Dignidade do trabalho

A economia conta uma história parecida. “Os EUA do século 21 conseguiram de alguma maneira produzir marcadamente mais riqueza para os ricos, mesmo enquanto gerou muito menos emprego para seus trabalhadores”, observou Nicholas Eberstadt, do American Enterprise Institute, em um emblemático ensaio publicado em 2017 pela seção Commentary.

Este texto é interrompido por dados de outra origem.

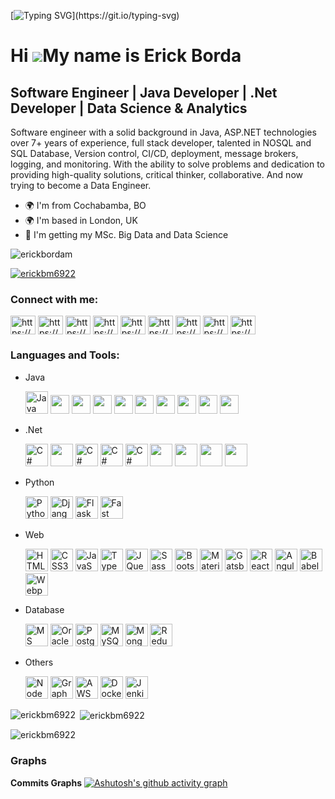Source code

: [![Typing SVG](https://readme-typing-svg.demolab.com?font=Fira+Code&pause=1000&color=064C00FF&width=435&lines=Hello%2C+World!;Welcome!)](https://git.io/typing-svg)

Hi ![](https://user-images.githubusercontent.com/18350557/176309783-0785949b-9127-417c-8b55-ab5a4333674e.gif)My name is Erick Borda
===================================================================================================================================

Software Engineer | Java Developer | .Net Developer | Data Science & Analytics
------------------------------------------------------------------------------
Software engineer with a solid background in Java, ASP.NET technologies over 7+ years of experience, full stack developer, talented in NOSQL and SQL Database, Version control, CI/CD, deployment, message brokers, logging, and monitoring. With the ability to solve problems and dedication to providing high-quality solutions, critical thinker, collaborative. And now trying to become a Data Engineer.

* 🌍 I'm from Cochabamba, BO
* 🌍 I'm based in London, UK
* 🧠 I'm getting my MSc. Big Data and Data Science

<p align="left"> <img src="https://komarev.com/ghpvc/?username=erickbordam&label=Profile%20views&color=0e75b6&style=flat" alt="erickbordam" /> </p>

<p align="left"> <a href="https://github.com/ryo-ma/github-profile-trophy"><img src="https://github-profile-trophy.vercel.app/?username=erickbm6922" alt="erickbm6922" /></a> </p>

<h3 align="left">Connect with me:</h3>
<p align="left">
<a href="https://linkedin.com/in/erick-borda-06737ba4/" target="blank"><img align="center" src="https://raw.githubusercontent.com/rahuldkjain/github-profile-readme-generator/master/src/images/icons/Social/linked-in-alt.svg" alt="https://www.linkedin.com/in/erick-borda-06737ba4/" height="30" width="40" /></a>
<a href="https://stackoverflow.com/users/22200375/erick-alejandro-borda-mercado" target="blank"><img align="center" src="https://raw.githubusercontent.com/rahuldkjain/github-profile-readme-generator/master/src/images/icons/Social/stack-overflow.svg" alt="https://stackoverflow.com/users/22200375/erick-alejandro-borda-mercado" height="30" width="40" /></a>
<a href="https://kaggle.com/erickbordam" target="blank"><img align="center" src="https://raw.githubusercontent.com/rahuldkjain/github-profile-readme-generator/master/src/images/icons/Social/kaggle.svg" alt="https://www.kaggle.com/erickbordam" height="30" width="40" /></a>
<a href="https://www.codechef.com/users/erickalejandro" target="blank"><img align="center" src="https://cdn.jsdelivr.net/npm/simple-icons@3.1.0/icons/codechef.svg" alt="https://www.hackerrank.com/erick_alejandro2?hr_r=1" height="30" width="40" /></a>
<a href="https://www.hackerrank.com/erick_alejandro2?hr_r=1" target="blank"><img align="center" src="https://raw.githubusercontent.com/rahuldkjain/github-profile-readme-generator/master/src/images/icons/Social/hackerrank.svg" alt="https://www.hackerrank.com/erick_alejandro2?hr_r=1" height="30" width="40" /></a>
<a href="https://codeforces.com/profile/erick.borda.mercado" target="blank"><img align="center" src="https://raw.githubusercontent.com/rahuldkjain/github-profile-readme-generator/master/src/images/icons/Social/codeforces.svg" alt="https://codeforces.com/profile/erick.borda.mercado" height="30" width="40" /></a>
<a href="https://www.leetcode.com/user9263VF" target="blank"><img align="center" src="https://raw.githubusercontent.com/rahuldkjain/github-profile-readme-generator/master/src/images/icons/Social/leet-code.svg" alt="https://www.leetcode.com/user9263VF" height="30" width="40" /></a>
<a href="https://www.hackerearth.com/@erick.alejandro.borda.mercado" target="blank"><img align="center" src="https://raw.githubusercontent.com/rahuldkjain/github-profile-readme-generator/master/src/images/icons/Social/hackerearth.svg" alt="https://www.hackerearth.com/@erick.alejandro.borda.mercado" height="30" width="40" /></a>
<a href="https://www.topcoder.com/members/erick.borrda" target="blank"><img align="center" src="https://raw.githubusercontent.com/rahuldkjain/github-profile-readme-generator/master/src/images/icons/Social/topcoder.svg" alt="https://www.topcoder.com/members/erick.borrda" height="30" width="40" /></a>
</p>

<h3 align="left">Languages and Tools:</h3>
<ul>
<li>
  Java
  <p>
    <a href="https://www.oracle.com/java/" target="_blank" rel="noreferrer"><img src="https://raw.githubusercontent.com/danielcranney/readme-generator/main/public/icons/skills/java-colored.svg" width="36" height="36" alt="Java" /></a>
    <a href="https://spring.io/" target="_blank" rel="noreferrer"><img src="https://cdn.jsdelivr.net/gh/devicons/devicon/icons/spring/spring-original.svg" width="30" height="30" /></a>
    <a href="https://spring.io/projects/spring-boot" target="_blank" rel="noreferrer"><img src="https://spring.io/img/projects/spring-boot.svg" width="30" height="30" /></a>
    <a href="https://www.oracle.com/java/technologies/javaserverfaces.html" target="_blank" rel="noreferrer"><img src="https://avatars.githubusercontent.com/u/4238769?v=4" width="30" height="30" /></a>
    <a href="https://www.primefaces.org/" target="_blank" rel="noreferrer"><img src="https://i2.wp.com/www.primefaces.org/wp-content/uploads/2016/10/primeng_solidBlack.png?ssl=1" style="background: #ffffff" width="30" height="30" /></a>
    <a href="https://struts.apache.org/index.html" target="_blank" rel="noreferrer"><img src="https://cdn.icon-icons.com/icons2/2699/PNG/512/apache_struts_logo_icon_168600.png" width="30" height="30" /></a>
    <a href="https://hibernate.org/" target="_blank" rel="noreferrer"><img src="https://cdn.worldvectorlogo.com/logos/hibernate.svg"  width="30" height="30" /></a>
    <a href="https://www.jhipster.tech/" target="_blank" rel="noreferrer"><img src="https://www.jhipster.tech/images/logo/logo-jhipster.svg"  width="30" height="30" /></a>
    <a href="https://activemq.apache.org/" target="_blank" rel="noreferrer"><img src="https://cdn.icon-icons.com/icons2/2699/PNG/512/apache_activemq_logo_icon_170578.png"  width="30" height="30" /></a>
    <a href="https://kafka.apache.org/" target="_blank" rel="noreferrer"><img src="https://upload.wikimedia.org/wikipedia/commons/0/0a/Apache_kafka-icon.svg" width="30" height="30" /></a>
  </p>
</li>

<li>
  .Net
  <p>
    <a href="https://dotnet.microsoft.com/en-us/" target="_blank" rel="noreferrer"><img src="https://iconape.com/wp-content/png_logo_vector/microsoft-net-framework-logo.png" width="36" height="36" alt="C#" /></a>
    <a href="https://learn.microsoft.com/en-us/dotnet/core/introduction" target="_blank" rel="noreferrer"><img src="http://techxposer.com/wp-content/uploads/2018/07/net-core-logo-proposal-150x150.jpg" width="36" height="36"/></a>
    <a href="https://learn.microsoft.com/en-us/dotnet/csharp/" target="_blank" rel="noreferrer"><img src="https://raw.githubusercontent.com/danielcranney/readme-generator/main/public/icons/skills/csharp-colored.svg" width="36" height="36" alt="C#" /></a>
    <a href="https://learn.microsoft.com/en-us/aspnet/entity-framework" target="_blank" rel="noreferrer"><img src="https://static.gunnarpeipman.com/wp-content/uploads/2019/12/ef-core-featured.png.webp" width="36" height="36" alt="C#" /></a>
    <a href="https://learn.microsoft.com/en-us/dotnet/csharp/programming-guide/concepts/linq/" target="_blank" rel="noreferrer"><img src="http://dotnet-tutorials.net/Images/linq-logo.png" width="36" style="background: white" height="36" alt="C#" /></a>
    <a href="https://www.devexpress.com/" target="_blank" rel="noreferrer"><img src="https://www.devexpress.com/Content/TopBar/Logo.svg?w=122&h=29" width="36" height="36"/></a>
    <a href="https://www.telerik.com/" target="_blank" rel="noreferrer"><img src="https://avatars.githubusercontent.com/u/568561?s=48&v=4" width="36" height="36"/></a>
    <a href="https://nhibernate.info/" target="_blank" rel="noreferrer"><img src="https://s3.amazonaws.com/cloud.ohloh.net/attachments/33916/NhLogoWhite64_med.png" width="36" height="36"/></a>
    <a href="https://www.rabbitmq.com/" target="_blank" rel="noreferrer"><img src="https://i0.wp.com/blog.zenika.com/wp-content/uploads/2012/03/RabbitMQ-1.jpg?w=702&ssl=1" width="36" height="36"/></a>
  </p>
</li>

<li>
  Python
  <p>
    <a href="https://www.python.org/" target="_blank" rel="noreferrer"><img src="https://raw.githubusercontent.com/danielcranney/readme-generator/main/public/icons/skills/python-colored.svg" width="36" height="36" alt="Python" /></a>
    <a href="https://www.djangoproject.com/" target="_blank" rel="noreferrer"><img src="https://raw.githubusercontent.com/danielcranney/readme-generator/main/public/icons/skills/django-colored.svg" width="36" height="36" alt="Django" /></a>
    <a href="https://flask.palletsprojects.com/en/2.0.x/" target="_blank" rel="noreferrer"><img src="https://raw.githubusercontent.com/danielcranney/readme-generator/main/public/icons/skills/flask-colored.svg" width="36" height="36" alt="Flask" /></a>
    <a href="https://fastapi.tiangolo.com/" target="_blank" rel="noreferrer"><img src="https://raw.githubusercontent.com/danielcranney/readme-generator/main/public/icons/skills/fastapi-colored.svg" width="36" height="36" alt="Fast API" /></a>
  </p>
</li>

<li>
  Web
  <p>
    <a href="https://developer.mozilla.org/en-US/docs/Glossary/HTML5" target="_blank" rel="noreferrer"><img src="https://raw.githubusercontent.com/danielcranney/readme-generator/main/public/icons/skills/html5-colored.svg" width="36" height="36" alt="HTML5" /></a>
    <a href="https://www.w3.org/TR/CSS/#css" target="_blank" rel="noreferrer"><img src="https://raw.githubusercontent.com/danielcranney/readme-generator/main/public/icons/skills/css3-colored.svg" width="36" height="36" alt="CSS3" /></a>
    <a href="https://developer.mozilla.org/en-US/docs/Web/JavaScript" target="_blank" rel="noreferrer"><img src="https://raw.githubusercontent.com/danielcranney/readme-generator/main/public/icons/skills/javascript-colored.svg" width="36" height="36" alt="JavaScript" /></a>
    <a href="https://www.typescriptlang.org/" target="_blank" rel="noreferrer"><img src="https://raw.githubusercontent.com/danielcranney/readme-generator/main/public/icons/skills/typescript-colored.svg" width="36" height="36" alt="TypeScript" /></a>
    <a href="https://jquery.com/" target="_blank" rel="noreferrer"><img src="https://raw.githubusercontent.com/danielcranney/readme-generator/main/public/icons/skills/jquery-colored.svg" width="36" height="36" alt="JQuery" /></a>
    <a href="https://sass-lang.com/" target="_blank" rel="noreferrer"><img src="https://raw.githubusercontent.com/danielcranney/readme-generator/main/public/icons/skills/sass-colored.svg" width="36" height="36" alt="Sass" /></a>
    <a href="https://getbootstrap.com/" target="_blank" rel="noreferrer"><img src="https://raw.githubusercontent.com/danielcranney/readme-generator/main/public/icons/skills/bootstrap-colored.svg" width="36" height="36" alt="Bootstrap" /></a>
    <a href="https://mui.com/" target="_blank" rel="noreferrer"><img src="https://raw.githubusercontent.com/danielcranney/readme-generator/main/public/icons/skills/materialui-colored.svg" width="36" height="36" alt="Material UI" /></a>
    <a href="https://www.gatsbyjs.com/" target="_blank" rel="noreferrer"><img src="https://raw.githubusercontent.com/danielcranney/readme-generator/main/public/icons/skills/gatsby-colored.svg" width="36" height="36" alt="Gatsby" /></a>
    <a href="https://reactjs.org/" target="_blank" rel="noreferrer"><img src="https://raw.githubusercontent.com/danielcranney/readme-generator/main/public/icons/skills/react-colored.svg" width="36" height="36" alt="React" /></a>
    <a href="https://angular.io/" target="_blank" rel="noreferrer"><img src="https://raw.githubusercontent.com/danielcranney/readme-generator/main/public/icons/skills/angularjs-colored.svg" width="36" height="36" alt="Angular" /></a>
    <a href="https://babeljs.io/" target="_blank" rel="noreferrer"><img src="https://raw.githubusercontent.com/danielcranney/readme-generator/main/public/icons/skills/babel-colored.svg" width="36" height="36" alt="Babel" /></a>
    <a href="https://webpack.js.org/" target="_blank" rel="noreferrer"><img src="https://raw.githubusercontent.com/danielcranney/readme-generator/main/public/icons/skills/webpack-colored.svg" width="36" height="36" alt="Webpack" /></a>
  </p>
</li>
<li>
  Database
  <p>
    <a href="https://www.microsoft.com/en-gb/sql-server/" target="_blank" rel="noreferrer"><img src="https://upload.wikimedia.org/wikipedia/de/thumb/8/8c/Microsoft_SQL_Server_Logo.svg/1035px-Microsoft_SQL_Server_Logo.svg.png?20100429075711" width="36" height="36" alt="MS SQL" /></a>
    <a href="https://www.oracle.com/uk/index.html" target="_blank" rel="noreferrer"><img src="https://raw.githubusercontent.com/danielcranney/readme-generator/main/public/icons/skills/oracle-colored.svg" width="36" height="36" alt="Oracle" /></a>
    <a href="https://www.postgresql.org/" target="_blank" rel="noreferrer"><img src="https://raw.githubusercontent.com/danielcranney/readme-generator/main/public/icons/skills/postgresql-colored.svg" width="36" height="36" alt="PostgreSQL" /></a>
    <a href="https://www.mysql.com/" target="_blank" rel="noreferrer"><img src="https://raw.githubusercontent.com/danielcranney/readme-generator/main/public/icons/skills/mysql-colored.svg" width="36" height="36" alt="MySQL" /></a>
    <a href="https://www.mongodb.com/" target="_blank" rel="noreferrer"><img src="https://raw.githubusercontent.com/danielcranney/readme-generator/main/public/icons/skills/mongodb-colored.svg" width="36" height="36" alt="MongoDB" /></a>
    <a href="https://redux.js.org/" target="_blank" rel="noreferrer"><img src="https://raw.githubusercontent.com/danielcranney/readme-generator/main/public/icons/skills/redux-colored.svg" width="36" height="36" alt="Redux" /></a>
  </p>
</li>
<li>
  Others
  <p>
    <a href="https://nodejs.org/en/" target="_blank" rel="noreferrer"><img src="https://raw.githubusercontent.com/danielcranney/readme-generator/main/public/icons/skills/nodejs-colored.svg" width="36" height="36" alt="NodeJS" /></a>
    <a href="https://graphql.org/" target="_blank" rel="noreferrer"><img src="https://raw.githubusercontent.com/danielcranney/readme-generator/main/public/icons/skills/graphql-colored.svg" width="36" height="36" alt="GraphQL" /></a>
    <a href="https://aws.amazon.com/" target="_blank" rel="noreferrer"><img src="https://logos-world.net/wp-content/uploads/2021/08/Amazon-Web-Services-AWS-Logo-700x394.png" width="36" height="36" alt="AWS" /></a>
    <a href="https://www.docker.com/" target="_blank" rel="noreferrer"><img src="https://wazuh.com/uploads/2022/02/docker-post-icon.png" width="36" height="36" alt="Docker" /></a>
    <a href="https://www.jenkins.io/" target="_blank" rel="noreferrer"><img src="https://www.jenkins.io/images/logos/jenkins/256.png" width="36" height="36" alt="Jenkins" /></a>
  </p>
</li>
</ul>

<p><img align="left" src="https://github-readme-stats.vercel.app/api/top-langs?username=erickbm6922&show_icons=true&locale=en&layout=compact" alt="erickbm6922" /></p>

<p>&nbsp;<img align="center" src="https://github-readme-stats.vercel.app/api?username=erickbm6922&show_icons=true&locale=en" alt="erickbm6922" /></p>

<p><img align="center" src="https://github-readme-streak-stats.herokuapp.com/?user=erickbm6922&" alt="erickbm6922" /></p>

### Graphs
<b>Commits Graphs</b>
[![Ashutosh's github activity graph](https://github-readme-activity-graph.vercel.app/graph?username=erickbordam&bg_color=93b4ab&color=4d4c4d&line=7e7c7e&point=403d3d&area=true&hide_border=true)](https://github.com/ashutosh00710/github-readme-activity-graph)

Decorre em parte da perda de empregos relevantes — e da consequente evaporação do orgulho, do propósito e da dignidade no trabalho — o fato de termos um aumento alarmante nos índices de mortes de americanos brancos de classe média, com frequência por suicídio ou abuso de drogas.

A lista continua, mas você já entendeu. Mesmo sem os lembretes cotidianos de uma inflação digna da era Carter, parece que vivemos uma nova era de mal-estar no estilo Carter, complementada por um presidente impopular que tende a inspirar mais pena do que confiança.

No entanto, por que ainda estou otimista em relação aos EUA? Porque ainda que estejamos curvados, nossos adversários são frágeis. Enquanto somos capazes de encontrar maneiras de nos curvar, eles só conseguem permanecer estáticos ou ruir.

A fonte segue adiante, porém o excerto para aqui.